Cette lettre fut envoyée à l'état-major de l'armée russe, tandis qu'une demi-douzaine de militaires illettrés, ivres de joie et de brandevin, condamnaient le brave colonel du 23ème de ligne à la mort des espions et des traîtres. L'exécution fut fixée au lendemain 12, et Mr Pierre-Victor Fougas, après m'avoir remercié et embrassé avec la sensibilité la plus touchante (il est époux et père), se vit enfermer dans la petite tour crénelée de Liebenfeld, où le vent soufflait terriblement par toutes les meurtrières.
La nuit du 11 au 12 novembre fut une des plus rigoureuses de ce terrible hiver.

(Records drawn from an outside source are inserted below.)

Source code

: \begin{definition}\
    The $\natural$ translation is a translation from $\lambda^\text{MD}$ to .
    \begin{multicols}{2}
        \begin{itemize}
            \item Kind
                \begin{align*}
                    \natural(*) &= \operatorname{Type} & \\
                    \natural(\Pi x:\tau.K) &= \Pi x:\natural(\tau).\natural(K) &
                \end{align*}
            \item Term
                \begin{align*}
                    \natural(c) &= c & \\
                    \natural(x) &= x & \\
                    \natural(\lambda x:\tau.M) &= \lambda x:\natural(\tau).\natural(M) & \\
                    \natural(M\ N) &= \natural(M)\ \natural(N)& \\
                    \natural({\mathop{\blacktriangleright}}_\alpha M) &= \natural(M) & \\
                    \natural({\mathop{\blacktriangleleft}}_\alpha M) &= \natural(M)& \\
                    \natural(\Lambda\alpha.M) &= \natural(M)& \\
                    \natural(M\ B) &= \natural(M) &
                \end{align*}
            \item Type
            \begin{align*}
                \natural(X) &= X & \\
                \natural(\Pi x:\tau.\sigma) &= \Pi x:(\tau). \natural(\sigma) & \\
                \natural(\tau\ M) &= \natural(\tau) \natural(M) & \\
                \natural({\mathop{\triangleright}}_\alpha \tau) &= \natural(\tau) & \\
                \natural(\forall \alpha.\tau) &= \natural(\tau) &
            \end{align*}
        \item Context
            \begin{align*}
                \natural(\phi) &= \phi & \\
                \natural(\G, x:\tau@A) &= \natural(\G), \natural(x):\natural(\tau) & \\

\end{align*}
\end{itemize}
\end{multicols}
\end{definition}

Mon thermomètre à minima, suspendu hors de ma fenêtre à l'exposition sud-est, indiquait 19 degrés centigrades au-dessous de zéro. Je sortis au petit jour pour dire un dernier adieu à Mr le colonel, et je rencontrai le bas officier Garok qui me dit en mauvais allemand:
– Nous n'aurons pas besoin de tuer le frantzouski, il est gelé.
Je courus à la prison. Mr le colonel était couché sur le dos, et roide. Mais je reconnus après quelques minutes d'examen que la roideur de ce corps n'était pas celle de la mort. Les articulations, sans avoir leur souplesse ordinaire, se laissaient fléchir et ramener à l'extension sans un effort trop violent. Les membres, la face, la poitrine donnaient à ma main une sensation de froid, mais bien différente de celle que j'avais souvent perçue au contact des cadavres.

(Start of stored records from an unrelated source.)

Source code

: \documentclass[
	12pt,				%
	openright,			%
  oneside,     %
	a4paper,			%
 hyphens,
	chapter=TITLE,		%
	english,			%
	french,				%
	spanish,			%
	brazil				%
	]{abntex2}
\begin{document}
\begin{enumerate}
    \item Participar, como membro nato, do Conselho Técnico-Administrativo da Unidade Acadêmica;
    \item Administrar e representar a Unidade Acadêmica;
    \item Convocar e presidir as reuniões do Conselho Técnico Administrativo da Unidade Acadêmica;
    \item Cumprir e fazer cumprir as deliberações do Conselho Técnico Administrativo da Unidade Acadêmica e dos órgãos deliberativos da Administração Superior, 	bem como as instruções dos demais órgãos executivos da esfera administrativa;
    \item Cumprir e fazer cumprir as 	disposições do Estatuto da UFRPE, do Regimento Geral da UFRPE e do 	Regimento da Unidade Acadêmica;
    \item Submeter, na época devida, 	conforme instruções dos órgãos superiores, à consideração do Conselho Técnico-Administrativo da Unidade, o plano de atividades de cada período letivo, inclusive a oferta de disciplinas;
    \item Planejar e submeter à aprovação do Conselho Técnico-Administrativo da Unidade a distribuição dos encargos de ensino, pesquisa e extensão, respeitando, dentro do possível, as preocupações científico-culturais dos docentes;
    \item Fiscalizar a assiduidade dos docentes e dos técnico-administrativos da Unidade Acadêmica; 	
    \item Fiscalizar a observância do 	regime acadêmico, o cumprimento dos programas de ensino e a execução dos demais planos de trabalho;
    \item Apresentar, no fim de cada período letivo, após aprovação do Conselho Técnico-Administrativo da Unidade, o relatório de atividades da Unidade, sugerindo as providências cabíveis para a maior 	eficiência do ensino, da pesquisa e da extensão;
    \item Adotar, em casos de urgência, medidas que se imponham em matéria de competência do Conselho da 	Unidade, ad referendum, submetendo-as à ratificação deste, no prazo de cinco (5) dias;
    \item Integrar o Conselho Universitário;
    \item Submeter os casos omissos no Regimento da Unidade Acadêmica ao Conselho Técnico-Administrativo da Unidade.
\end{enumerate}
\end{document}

Sachant qu'il avait passé plusieurs nuits sans dormir et supporté des fatigues extraordinaires, je ne doutais point qu'il ne se fût laissé prendre de ce sommeil profond et léthargique qu'entraîne un froid intense, et qui, trop prolongé, ralentit la respiration et la circulation au point que les moyens les plus délicats de l'observation médicale sont nécessaires pour constater la persistance de la vie. Le pouls était insensible, ou tout au moins mes doigts engourdis par le froid ne le sentaient pas. La dureté de mon ouïe (j'étais alors dans ma soixante-neuvième année) m'empêcha de constater par l'auscultation si les bruits du coeur révélaient encore ces battements faibles, mais prolongés, que l'oreille peut encore entendre lorsque la main ne les perçoit déjà plus.

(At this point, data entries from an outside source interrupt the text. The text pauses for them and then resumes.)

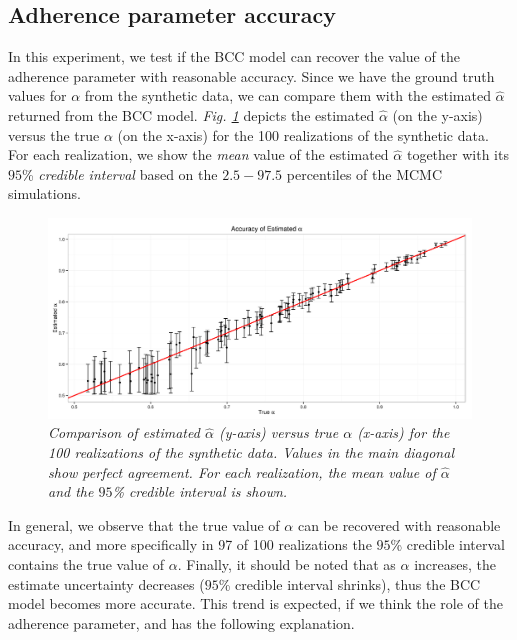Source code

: \subsection{Adherence parameter accuracy } \label{integr-synth-alpha-sect}
In this experiment, we test if the BCC model can recover the value of the adherence parameter with reasonable accuracy. Since we have the ground truth values for $\alpha$ from the synthetic data, we can compare them with the estimated $\hat{\alpha}$ returned from the BCC model. \emph{Fig. \ref{adherence-test-pic}} depicts the estimated $\hat{\alpha}$ (on the y-axis) versus the true $\alpha$ (on the x-axis) for the 100 realizations of the synthetic data. For each realization, we show the \emph{mean} value of the estimated $\hat{\alpha}$ together with its $95$\% \emph{credible interval} based on the $2.5 - 97.5$ percentiles of the MCMC simulations. 
\begin{figure}[!ht]
\begin{center}
 \includegraphics[scale = 0.41]{images/adherenceTest.png}
\caption{\emph{Comparison of estimated $\hat{\alpha}$ (y-axis) versus true $\alpha$ (x-axis) for the 100 realizations of the synthetic data. Values in the main diagonal show perfect agreement. For each realization, the mean value of $\hat{\alpha}$ and the $95$\% credible interval is shown.}}
\label{adherence-test-pic}
\end{center}
\end{figure}

In general, we observe that the true value of $\alpha$ can be recovered with reasonable accuracy, and more specifically in 97 of 100 realizations the $95$\% credible interval contains the true value of $\alpha$. Finally, it should be noted that as $\alpha$ increases, the estimate uncertainty decreases (\ie $95$\% credible interval shrinks), thus the BCC model becomes more accurate. This trend is expected, if we think the role of the adherence parameter, and has the following explanation.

Mr le colonel se trouvait à cette période de l'engourdissement causé par le froid, où pour réveiller un homme sans le faire mourir, des soins nombreux et délicats deviennent nécessaires. Quelques heures encore, et la congélation allait survenir, et avec elle l'impossibilité du retour à la vie.
J'étais dans la plus grande perplexité. D'un côté, je le sentais mourir par congélation entre mes mains; de l'autre, je ne pouvais pas à moi seul l'entourer de tous les soins indispensables. Si je lui appliquais des excitants sans lui faire frictionner à la fois le tronc et les membres par trois ou, quatre aides vigoureux, je ne le réveillais que pour le voir mourir. J'avais encore sous les yeux le spectacle de cette belle jeune fille asphyxiée dans un incendie, que je parvins à ranimer en lui promenant des charbons ardents sous les clavicules, mais qui ne put qu'appeler sa mère et mourut presque aussitôt malgré l'emploi des excitants à l'intérieur et de l'électricité pour déterminer les contractions du diaphragme et du coeur.
Et quand même je serais parvenu à lui rendre la force et la santé, n'était-il pas condamné par le conseil de guerre? L'humanité ne me défendait-elle pas de l'arracher à ce repos voisin de la mort pour le livrer aux horreurs du supplice?